WHAT YOU NEED TO DO - Copy all data exactly. Skip pictures.

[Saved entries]
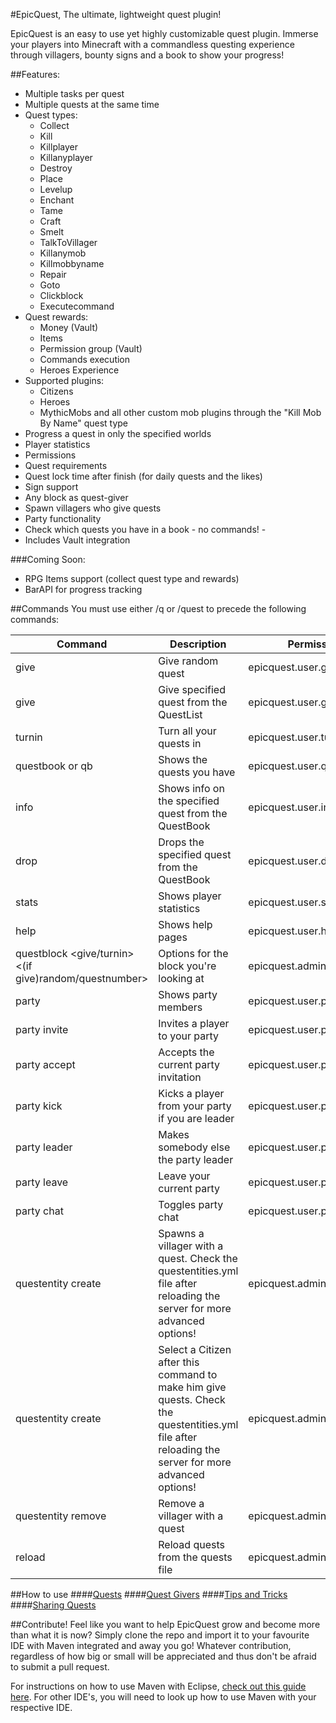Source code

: #EpicQuest, The ultimate, lightweight quest plugin!

EpicQuest is an easy to use yet highly customizable quest plugin. Immerse your players into Minecraft with a commandless questing experience through villagers, bounty signs and a book to show your progress!

##Features:
* Multiple tasks per quest
* Multiple quests at the same time
* Quest types:
  * Collect
  * Kill
  * Killplayer
  * Killanyplayer
  * Destroy
  * Place
  * Levelup
  * Enchant
  * Tame
  * Craft
  * Smelt
  * TalkToVillager
  * Killanymob
  * Killmobbyname
  * Repair
  * Goto
  * Clickblock
  * Executecommand
* Quest rewards:
  * Money (Vault)
  * Items
  * Permission group (Vault)
  * Commands execution
  * Heroes Experience
* Supported plugins:
  * Citizens
  * Heroes
  * MythicMobs and all other custom mob plugins through the "Kill Mob By Name" quest type
* Progress a quest in only the specified worlds
* Player statistics
* Permissions
* Quest requirements
* Quest lock time after finish (for daily quests and the likes)
* Sign support
* Any block as quest-giver
* Spawn villagers who give quests
* Party functionality
* Check which quests you have in a book - no commands! -
* Includes Vault integration

###Coming Soon:
* RPG Items support (collect quest type and rewards)
* BarAPI for progress tracking

##Commands
You must use either /q or /quest to precede the following commands:

Command	| Description | Permission
------- | ----------- | ----------
give | Give random quest | epicquest.user.give
give <number> | Give specified quest from the QuestList	| epicquest.user.give
turnin | Turn all your quests in | epicquest.user.turnin
questbook or qb	| Shows the quests you have	| epicquest.user.questbook
info <number> | Shows info on the specified quest from the QuestBook | epicquest.user.info
drop <number> | Drops the specified quest from the QuestBook | epicquest.user.drop
stats <playername> | Shows player statistics | epicquest.user.stats
help | Shows help pages | epicquest.user.help
questblock <give/turnin> <(if give)random/questnumber> | Options for the block you're looking at | epicquest.admin.questblock
party | Shows party members | epicquest.user.party
party invite <playername> | Invites a player to your party | epicquest.user.party
party accept | Accepts the current party invitation	| epicquest.user.party
party kick <playername>	| Kicks a player from your party if you are leader | epicquest.user.party
party leader <playername> | Makes somebody else the party leader | epicquest.user.party
party leave	| Leave your current party | epicquest.user.party
party chat | Toggles party chat | epicquest.user.party
questentity create <name> <quest> | Spawns a villager with a quest. Check the questentities.yml file after reloading the server for more advanced options! | epicquest.admin.questentity
questentity create <name> | Select a Citizen after this command to make him give quests. Check the questentities.yml file after reloading the server for more advanced options! | epicquest.admin.questentity
questentity remove <name> | Remove a villager with a quest | epicquest.admin.questentity
reload | Reload quests from the quests file | epicquest.admin.reload

##How to use
####[Quests](http://dev.bukkit.org/bukkit-plugins/epicquest/pages/creating-quests/)
####[Quest Givers](http://dev.bukkit.org/bukkit-plugins/epicquest/pages/how-to-use-quest-givers/)
####[Tips and Tricks](http://dev.bukkit.org/bukkit-plugins/epicquest/pages/tips-and-tricks/)
####[Sharing Quests](http://dev.bukkit.org/server-mods/epicquest/pages/quest-sharing/)

##Contribute!
Feel like you want to help EpicQuest grow and become more than what it is now? Simply clone the repo and import it to your favourite IDE with Maven integrated and away you go! Whatever contribution, regardless of how big or small will be appreciated and thus don't be afraid to submit a pull request.

For instructions on how to use Maven with Eclipse, [check out this guide here](http://theopentutorials.com/tutorials/eclipse/installing-m2eclipse-maven-plugin-for-eclipse/). For other IDE's, you will need to look up how to use Maven with your respective IDE.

WRITTEN ANSWER -
Source code

: #EpicQuest, The ultimate, lightweight quest plugin!

EpicQuest is an easy to use yet highly customizable quest plugin. Immerse your players into Minecraft with a commandless questing experience through villagers, bounty signs and a book to show your progress!

##Features:
* Multiple tasks per quest
* Multiple quests at the same time
* Quest types:
  * Collect
  * Kill
  * Killplayer
  * Killanyplayer
  * Destroy
  * Place
  * Levelup
  * Enchant
  * Tame
  * Craft
  * Smelt
  * TalkToVillager
  * Killanymob
  * Killmobbyname
  * Repair
  * Goto
  * Clickblock
  * Executecommand
* Quest rewards:
  * Money (Vault)
  * Items
  * Permission group (Vault)
  * Commands execution
  * Heroes Experience
* Supported plugins:
  * Citizens
  * Heroes
  * MythicMobs and all other custom mob plugins through the "Kill Mob By Name" quest type
* Progress a quest in only the specified worlds
* Player statistics
* Permissions
* Quest requirements
* Quest lock time after finish (for daily quests and the likes)
* Sign support
* Any block as quest-giver
* Spawn villagers who give quests
* Party functionality
* Check which quests you have in a book - no commands! -
* Includes Vault integration

###Coming Soon:
* RPG Items support (collect quest type and rewards)
* BarAPI for progress tracking

##Commands
You must use either /q or /quest to precede the following commands:

Command	| Description | Permission
------- | ----------- | ----------
give | Give random quest | epicquest.user.give
give <number> | Give specified quest from the QuestList	| epicquest.user.give
turnin | Turn all your quests in | epicquest.user.turnin
questbook or qb	| Shows the quests you have	| epicquest.user.questbook
info <number> | Shows info on the specified quest from the QuestBook | epicquest.user.info
drop <number> | Drops the specified quest from the QuestBook | epicquest.user.drop
stats <playername> | Shows player statistics | epicquest.user.stats
help | Shows help pages | epicquest.user.help
questblock <give/turnin> <(if give)random/questnumber> | Options for the block you're looking at | epicquest.admin.questblock
party | Shows party members | epicquest.user.party
party invite <playername> | Invites a player to your party | epicquest.user.party
party accept | Accepts the current party invitation	| epicquest.user.party
party kick <playername>	| Kicks a player from your party if you are leader | epicquest.user.party
party leader <playername> | Makes somebody else the party leader | epicquest.user.party
party leave	| Leave your current party | epicquest.user.party
party chat | Toggles party chat | epicquest.user.party
questentity create <name> <quest> | Spawns a villager with a quest. Check the questentities.yml file after reloading the server for more advanced options! | epicquest.admin.questentity
questentity create <name> | Select a Citizen after this command to make him give quests. Check the questentities.yml file after reloading the server for more advanced options! | epicquest.admin.questentity
questentity remove <name> | Remove a villager with a quest | epicquest.admin.questentity
reload | Reload quests from the quests file | epicquest.admin.reload

##How to use
####[Quests](http://dev.bukkit.org/bukkit-plugins/epicquest/pages/creating-quests/)
####[Quest Givers](http://dev.bukkit.org/bukkit-plugins/epicquest/pages/how-to-use-quest-givers/)
####[Tips and Tricks](http://dev.bukkit.org/bukkit-plugins/epicquest/pages/tips-and-tricks/)
####[Sharing Quests](http://dev.bukkit.org/server-mods/epicquest/pages/quest-sharing/)

##Contribute!
Feel like you want to help EpicQuest grow and become more than what it is now? Simply clone the repo and import it to your favourite IDE with Maven integrated and away you go! Whatever contribution, regardless of how big or small will be appreciated and thus don't be afraid to submit a pull request.

For instructions on how to use Maven with Eclipse, [check out this guide here](http://theopentutorials.com/tutorials/eclipse/installing-m2eclipse-maven-plugin-for-eclipse/). For other IDE's, you will need to look up how to use Maven with your respective IDE.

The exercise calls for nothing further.